Business

Polaroid ‘Fotobars’ print Instagram pics on metal, wood, and other materials

Polaroid Fotobar

Polaroid is “liberating” your photos from the “confines of their digital devices” by opening 10 retail stores in 2013 called FotoBars, where you can edit and print your images.

It’s painful to hear an old photography company that is attempting to revitalize itself call photo printing stores “cool and hip,” but the premise actually sounds both cool and hip. You’ll be able to upload photos to Polaroid’s workstations, which from the image look to be Apple computers, from your smartphone, camera, or social networks. From there, you edit the photos and add filters if the photo doesn’t already come from Instagram. Once you’re done, you can choose a material to print on and a frame (if you want one), and Polaroid will ship you the image within in a few days.

The stores offer a few different options for materials to print on, including wood, bamboo, meta, acrylic, and canvas. Or, you know, you can just get a regularly printed photo. Polaroid says a “critical aspect of the customer experience” is being able to touch and play with examples of all of these materials.

If you’re stuck or want to learn something new, each shop will have “Phototenders” to help you through the process. Each also has “The Studio” where you can host parties or partake in a photo-editing class.

The first of these stores will appear in Delray Beach, Fla. and opens in February. Further stores will open around the U.S. through the year, including in New York, Las Vegas, and Boston.

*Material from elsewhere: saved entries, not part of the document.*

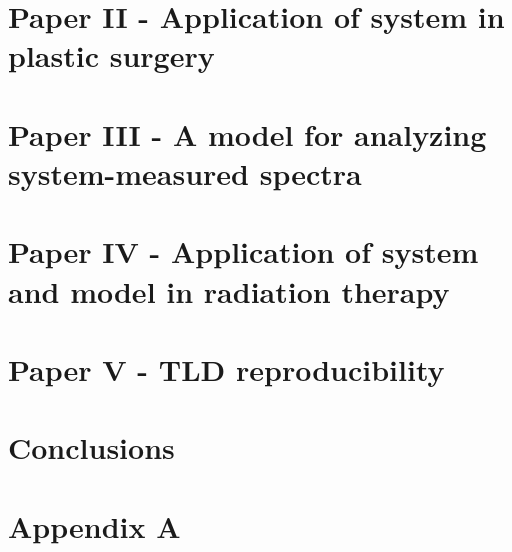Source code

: \documentclass[letterpaper,12pt,twoside,openright]{report} %
\begin{document}
\chapter{Paper II - Application of system in plastic surgery}

\printbibliography[heading=subbibliography]

\chapter{Paper III - A model for analyzing system-measured spectra}

\printbibliography[heading=subbibliography]

\chapter{Paper IV - Application of system and model in radiation therapy}
%

\chapter{Paper V - TLD reproducibility}
%

\chapter{Conclusions}
%



\appendix
\chapter{Appendix A}
\end{document}
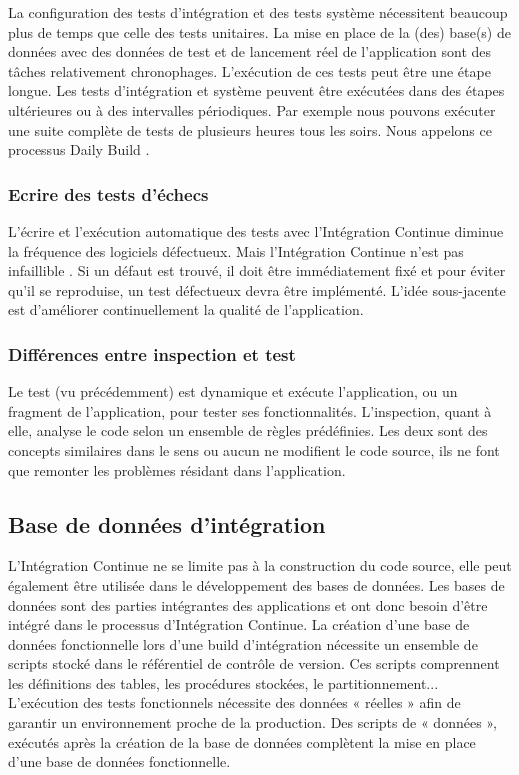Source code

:       La configuration des tests d'intégration et des tests système nécessitent beaucoup plus de temps que celle des tests unitaires. La mise en place de la (des) base(s) de données avec des données de test et de lancement réel de l’application sont des tâches relativement chronophages. L’exécution de ces tests peut être une étape longue. Les tests d’intégration et système peuvent être exécutées dans des étapes ultérieures ou à des intervalles périodiques. Par exemple nous pouvons exécuter une suite complète de tests de plusieurs heures tous les soirs. Nous appelons ce processus Daily Build \cite{McC96}.

      \subsubsection{Ecrire des tests d’échecs}
      L’écrire et l’exécution automatique des tests avec l’Intégration Continue diminue la fréquence des logiciels défectueux. Mais l’Intégration Continue n’est pas infaillible \cite{Duv07}. Si un défaut est trouvé, il doit être immédiatement fixé et pour éviter qu'il se reproduise, un test défectueux devra être implémenté. L'idée sous-jacente est d’améliorer continuellement la qualité de l’application.

      \subsubsection{Différences entre inspection et test}
      Le test (vu précédemment) est dynamique et exécute l’application, ou un fragment de l’application, pour tester ses fonctionnalités. L’inspection, quant à elle, analyse le code selon un ensemble de règles prédéfinies. Les deux sont des concepts similaires dans le sens ou aucun ne modifient le code source, ils ne font que remonter les problèmes résidant dans l’application.

    \subsection{Base de données d’intégration}
    L’Intégration Continue ne se limite pas à la construction du code source, elle peut également être utilisée dans le développement des bases de données. Les bases de données sont des parties intégrantes des applications et ont donc besoin d’être intégré dans le processus d’Intégration Continue. La création d’une base de données fonctionnelle lors d’une build d’intégration nécessite un ensemble de scripts stocké dans le référentiel de contrôle de version. Ces scripts comprennent les définitions des tables, les procédures stockées, le partitionnement... L’exécution des tests fonctionnels nécessite des données « réelles » afin de garantir un environnement proche de la production. Des scripts de « données », exécutés après la création de la base de données complètent la mise en place d’une base de données fonctionnelle.\\

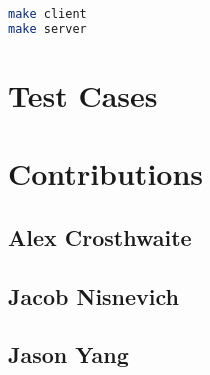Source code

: \documentclass{article}
\begin{document}
\begin{lstlisting}[language=bash]
make client
make server
\end{lstlisting}

\section{Test Cases}

\subsection{}

\section{Contributions}

\subsection{Alex Crosthwaite}

\subsection{Jacob Nisnevich}

\subsection{Jason Yang}
\end{document}
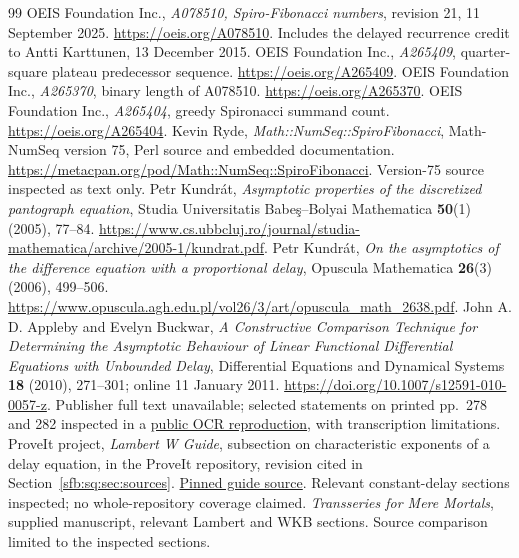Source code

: \documentclass[11pt]{article}
\theoremstyle{remark}\newtheorem{remark}[theorem]{Remark}
\begin{document}
\begin{thebibliography}{99}
 OEIS Foundation Inc., \emph{A078510, Spiro-Fibonacci numbers}, revision 21, 11 September 2025. \url{https://oeis.org/A078510}. Includes the delayed recurrence credit to Antti Karttunen, 13 December 2015.
 OEIS Foundation Inc., \emph{A265409}, quarter-square plateau predecessor sequence. \url{https://oeis.org/A265409}.
 OEIS Foundation Inc., \emph{A265370}, binary length of A078510. \url{https://oeis.org/A265370}.
 OEIS Foundation Inc., \emph{A265404}, greedy Spironacci summand count. \url{https://oeis.org/A265404}.
 Kevin Ryde, \emph{Math::NumSeq::SpiroFibonacci}, Math-NumSeq version 75, Perl source and embedded documentation. \url{https://metacpan.org/pod/Math::NumSeq::SpiroFibonacci}. Version-75 source inspected as text only.
 Petr Kundr\'at, \emph{Asymptotic properties of the discretized pantograph equation}, Studia Universitatis Babe\c{s}--Bolyai Mathematica \textbf{50}(1) (2005), 77--84. \url{https://www.cs.ubbcluj.ro/journal/studia-mathematica/archive/2005-1/kundrat.pdf}.
 Petr Kundr\'at, \emph{On the asymptotics of the difference equation with a proportional delay}, Opuscula Mathematica \textbf{26}(3) (2006), 499--506. \url{https://www.opuscula.agh.edu.pl/vol26/3/art/opuscula_math_2638.pdf}.
 John A. D. Appleby and Evelyn Buckwar, \emph{A Constructive Comparison Technique for Determining the Asymptotic Behaviour of Linear Functional Differential Equations with Unbounded Delay}, Differential Equations and Dynamical Systems \textbf{18} (2010), 271--301; online 11 January 2011. \url{https://doi.org/10.1007/s12591-010-0057-z}. Publisher full text unavailable; selected statements on printed pp.~278 and 282 inspected in a \href{https://www.scribd.com/document/1006861920/Appleby-2010}{public OCR reproduction}, with transcription limitations.
 ProveIt project, \emph{Lambert W Guide}, subsection on characteristic exponents of a delay equation, in the ProveIt repository, revision cited in Section~\ref{sfb:sq:sec:sources}. \href{https://github.com/VladimirReshetnikov/ProveIt/blob/9ba11eaf7c1b6a27ccfc0bab63e22f97768cb704/Analysis/FabiusFunction/docs/semi-formalized-research-frontiers/drafts/lambert-w/Lambert_W_Guide/Lambert_W_Guide.tex}{Pinned guide source}. Relevant constant-delay sections inspected; no whole-repository coverage claimed.
 \emph{Transseries for Mere Mortals}, supplied manuscript, relevant Lambert and WKB sections. Source comparison limited to the inspected sections.

\end{thebibliography}
\end{document}
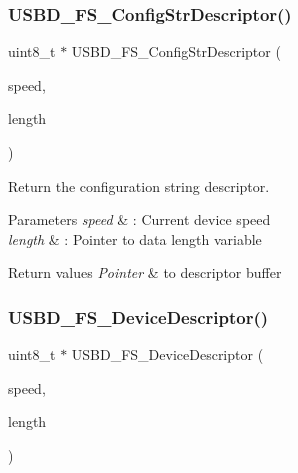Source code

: \subsubsection{\texorpdfstring{U\+S\+B\+D\+\_\+\+F\+S\+\_\+\+Config\+Str\+Descriptor()}{USBD\_FS\_ConfigStrDescriptor()}}
{\footnotesize\ttfamily uint8\+\_\+t $\ast$ U\+S\+B\+D\+\_\+\+F\+S\+\_\+\+Config\+Str\+Descriptor (\begin{DoxyParamCaption}\item[{U\+S\+B\+D\+\_\+\+Speed\+Type\+Def}]{speed,  }\item[{uint16\+\_\+t $\ast$}]{length }\end{DoxyParamCaption})}



Return the configuration string descriptor. 


\begin{DoxyParams}{Parameters}
{\em speed} & \+: Current device speed \\
\hline
{\em length} & \+: Pointer to data length variable \\
\hline
\end{DoxyParams}

\begin{DoxyRetVals}{Return values}
{\em Pointer} & to descriptor buffer \\
\hline
\end{DoxyRetVals}
\mbox{\label{group__USBD__DESC__Private__Functions_ga14798be38c08a37163e53167032485ff}} 
\subsubsection{\texorpdfstring{U\+S\+B\+D\+\_\+\+F\+S\+\_\+\+Device\+Descriptor()}{USBD\_FS\_DeviceDescriptor()}}
{\footnotesize\ttfamily uint8\+\_\+t $\ast$ U\+S\+B\+D\+\_\+\+F\+S\+\_\+\+Device\+Descriptor (\begin{DoxyParamCaption}\item[{U\+S\+B\+D\+\_\+\+Speed\+Type\+Def}]{speed,  }\item[{uint16\+\_\+t $\ast$}]{length }\end{DoxyParamCaption})}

Polaroid stresses that it wants these photos to finally be works of art, outside of your devices. Chief executive Scott W. Hardy said in a statement:

“Unfortunately, even the very best of those pictures rarely ever escape the camera phone with which they were taken to be put on display around our homes and offices. Why? Because turning those pictures into something tangible, creative, and permanent is neither easy nor fun. Polaroid Fotobar stores are going to change all of that.”